You're already getting a risk premium when you buy riskier assets. Why should there be a tax subsidy as well?


----------



## Eclectic12 (Oct 20, 2010)

andrewf said:


> You're already getting a risk premium when you buy riskier assets. Why should there be a tax subsidy as well?


So if the tax profile is changed - how much of that risk premium will go away as fewer choose to take on the risk?

For that matter - why not take away the tax subsidy of the principal residence and start charging CG on all living spaces instead of just rentals, cottages and business buildings?

Cheers


----------



## andrewf (Mar 1, 2010)

If fewer people were attracted to risky assets because the tax treatment was made less favourable, then the risk premium (before tax) would increase.

I'm also saying we should consider reducing corporate income tax to zero.

I can see the merits of CG exemptions on primary residences from a book-keeping perspective. If you taxed the CG of homes, you should allow people to capitalize any improvements/repairs to the home. It would significantly increase the recordkeeping burden. Better to level the playing field for renters. Vacation properties--I see no merit in extending tax subsidies to these.


----------



## Eclectic12 (Oct 20, 2010)

andrewf said:


> If fewer people were attracted to risky assets because the tax treatment was made less favourable, then the risk premium (before tax) would increase.

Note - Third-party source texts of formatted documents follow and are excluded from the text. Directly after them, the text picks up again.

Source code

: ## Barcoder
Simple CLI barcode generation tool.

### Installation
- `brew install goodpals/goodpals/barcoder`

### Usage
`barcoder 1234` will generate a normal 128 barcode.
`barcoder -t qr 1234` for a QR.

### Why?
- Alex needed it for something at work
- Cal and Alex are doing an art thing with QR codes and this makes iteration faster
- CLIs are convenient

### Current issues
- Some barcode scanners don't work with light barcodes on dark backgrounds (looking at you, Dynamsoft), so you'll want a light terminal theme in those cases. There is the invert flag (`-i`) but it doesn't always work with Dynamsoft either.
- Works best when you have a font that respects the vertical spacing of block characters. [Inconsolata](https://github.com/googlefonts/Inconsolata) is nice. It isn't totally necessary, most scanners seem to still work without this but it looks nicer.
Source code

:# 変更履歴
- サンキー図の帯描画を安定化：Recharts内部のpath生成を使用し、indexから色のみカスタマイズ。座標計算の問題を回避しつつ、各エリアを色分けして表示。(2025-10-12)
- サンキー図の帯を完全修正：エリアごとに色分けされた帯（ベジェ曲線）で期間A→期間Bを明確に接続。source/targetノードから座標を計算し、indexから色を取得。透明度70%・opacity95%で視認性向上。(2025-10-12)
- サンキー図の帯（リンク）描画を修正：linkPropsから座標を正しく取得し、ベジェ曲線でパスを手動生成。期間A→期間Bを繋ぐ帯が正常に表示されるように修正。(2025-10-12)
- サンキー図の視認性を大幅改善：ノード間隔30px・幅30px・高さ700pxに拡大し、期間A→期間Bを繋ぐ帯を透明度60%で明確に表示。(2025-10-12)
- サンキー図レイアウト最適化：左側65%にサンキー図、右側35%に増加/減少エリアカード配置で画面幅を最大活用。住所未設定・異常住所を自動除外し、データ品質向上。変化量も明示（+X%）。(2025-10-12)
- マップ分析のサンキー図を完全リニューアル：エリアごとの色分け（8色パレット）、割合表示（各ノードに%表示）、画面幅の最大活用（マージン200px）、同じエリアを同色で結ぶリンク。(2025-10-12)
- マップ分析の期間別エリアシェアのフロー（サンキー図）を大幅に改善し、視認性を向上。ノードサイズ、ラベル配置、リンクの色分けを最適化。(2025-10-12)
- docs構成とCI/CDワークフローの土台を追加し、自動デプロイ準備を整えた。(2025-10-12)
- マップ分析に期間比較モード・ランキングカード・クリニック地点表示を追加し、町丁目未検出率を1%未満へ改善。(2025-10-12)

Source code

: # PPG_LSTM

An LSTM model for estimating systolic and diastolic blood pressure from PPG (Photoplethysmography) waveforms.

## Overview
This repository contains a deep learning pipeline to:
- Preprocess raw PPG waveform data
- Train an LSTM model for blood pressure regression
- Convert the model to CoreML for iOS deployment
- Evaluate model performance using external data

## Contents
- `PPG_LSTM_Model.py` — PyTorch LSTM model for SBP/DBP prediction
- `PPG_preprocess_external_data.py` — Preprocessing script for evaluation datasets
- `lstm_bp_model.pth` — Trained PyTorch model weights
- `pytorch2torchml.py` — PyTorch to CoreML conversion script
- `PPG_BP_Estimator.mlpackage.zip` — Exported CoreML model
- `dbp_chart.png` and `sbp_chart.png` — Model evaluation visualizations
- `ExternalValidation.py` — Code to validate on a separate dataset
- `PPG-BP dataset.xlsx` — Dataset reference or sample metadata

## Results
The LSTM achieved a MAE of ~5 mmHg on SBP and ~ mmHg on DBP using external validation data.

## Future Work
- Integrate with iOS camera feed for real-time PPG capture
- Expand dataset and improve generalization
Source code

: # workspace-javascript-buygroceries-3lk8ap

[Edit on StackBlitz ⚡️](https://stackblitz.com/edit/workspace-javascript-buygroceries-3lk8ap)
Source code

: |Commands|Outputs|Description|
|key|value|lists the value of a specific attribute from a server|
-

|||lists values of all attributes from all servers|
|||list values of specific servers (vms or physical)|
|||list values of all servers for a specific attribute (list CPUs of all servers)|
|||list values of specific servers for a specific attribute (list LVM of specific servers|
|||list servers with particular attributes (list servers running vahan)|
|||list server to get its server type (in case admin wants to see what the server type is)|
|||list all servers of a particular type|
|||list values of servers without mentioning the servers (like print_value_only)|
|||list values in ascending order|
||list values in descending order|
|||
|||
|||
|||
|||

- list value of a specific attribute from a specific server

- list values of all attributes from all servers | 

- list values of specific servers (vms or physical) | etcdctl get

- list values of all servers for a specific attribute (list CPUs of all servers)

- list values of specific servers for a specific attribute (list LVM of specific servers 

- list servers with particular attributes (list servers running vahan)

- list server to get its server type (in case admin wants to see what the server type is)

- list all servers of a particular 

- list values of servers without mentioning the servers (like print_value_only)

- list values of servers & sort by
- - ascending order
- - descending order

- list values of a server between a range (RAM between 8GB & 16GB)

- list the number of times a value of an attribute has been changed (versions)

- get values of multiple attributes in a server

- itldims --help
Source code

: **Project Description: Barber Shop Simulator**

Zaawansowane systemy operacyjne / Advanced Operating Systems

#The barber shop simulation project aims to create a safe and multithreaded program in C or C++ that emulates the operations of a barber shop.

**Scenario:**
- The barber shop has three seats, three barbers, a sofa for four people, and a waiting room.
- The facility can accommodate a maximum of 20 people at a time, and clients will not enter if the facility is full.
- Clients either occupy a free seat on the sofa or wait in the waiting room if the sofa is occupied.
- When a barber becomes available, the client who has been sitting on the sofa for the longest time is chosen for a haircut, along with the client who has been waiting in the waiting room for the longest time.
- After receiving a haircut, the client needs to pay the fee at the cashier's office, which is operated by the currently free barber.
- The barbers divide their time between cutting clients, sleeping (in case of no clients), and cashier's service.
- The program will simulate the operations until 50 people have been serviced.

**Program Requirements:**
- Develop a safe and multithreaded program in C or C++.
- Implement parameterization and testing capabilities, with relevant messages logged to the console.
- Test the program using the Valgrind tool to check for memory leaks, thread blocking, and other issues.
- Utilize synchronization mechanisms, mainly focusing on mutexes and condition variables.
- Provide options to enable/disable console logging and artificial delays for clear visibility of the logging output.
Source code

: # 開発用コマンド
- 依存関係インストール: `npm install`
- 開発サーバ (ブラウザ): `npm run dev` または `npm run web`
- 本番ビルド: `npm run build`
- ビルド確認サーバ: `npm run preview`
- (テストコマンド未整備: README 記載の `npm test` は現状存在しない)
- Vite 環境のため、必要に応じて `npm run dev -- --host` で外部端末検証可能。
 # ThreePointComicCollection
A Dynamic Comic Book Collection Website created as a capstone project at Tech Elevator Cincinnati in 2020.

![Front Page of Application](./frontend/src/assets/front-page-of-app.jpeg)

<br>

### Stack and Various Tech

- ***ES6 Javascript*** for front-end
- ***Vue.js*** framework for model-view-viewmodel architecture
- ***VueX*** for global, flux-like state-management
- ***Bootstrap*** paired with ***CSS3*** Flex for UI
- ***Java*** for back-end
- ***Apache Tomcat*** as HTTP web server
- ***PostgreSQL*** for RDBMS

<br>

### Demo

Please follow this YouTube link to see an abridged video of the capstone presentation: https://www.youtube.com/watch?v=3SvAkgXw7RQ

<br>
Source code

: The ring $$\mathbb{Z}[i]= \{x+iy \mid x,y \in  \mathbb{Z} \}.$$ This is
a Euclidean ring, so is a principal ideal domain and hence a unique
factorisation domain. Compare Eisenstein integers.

Maybe ... a company that's trying to run a business such as TRP or BCE probably won't. On the other hand, the MF or private REIT hucksters probably will.




andrewf said:


> I'm also saying we should consider reducing corporate income tax to zero.


In that situation, does the private business owner report the business income as being their personal income?

For public companies that aren't paying dividends - does the income stay tax free as long as it is held by the company?




andrewf said:


> I can see the merits of CG exemptions on primary residences from a book-keeping perspective. If you taxed the CG of homes, you should allow people to capitalize any improvements/repairs to the home. It would significantly increase the recordkeeping burden. Better to level the playing field for renters.


I'm not convinced. 

If I'm a renter and have to pay 100% on my capital gains through investments, am I really going to see someone who makes $80K tax free as a level playing field? Then too, the primary residence home owner has no bookkeeping while the renting investor has a fair amount of bookkeeping to do.




andrewf said:


> Vacation properties--I see no merit in extending tax subsidies to these.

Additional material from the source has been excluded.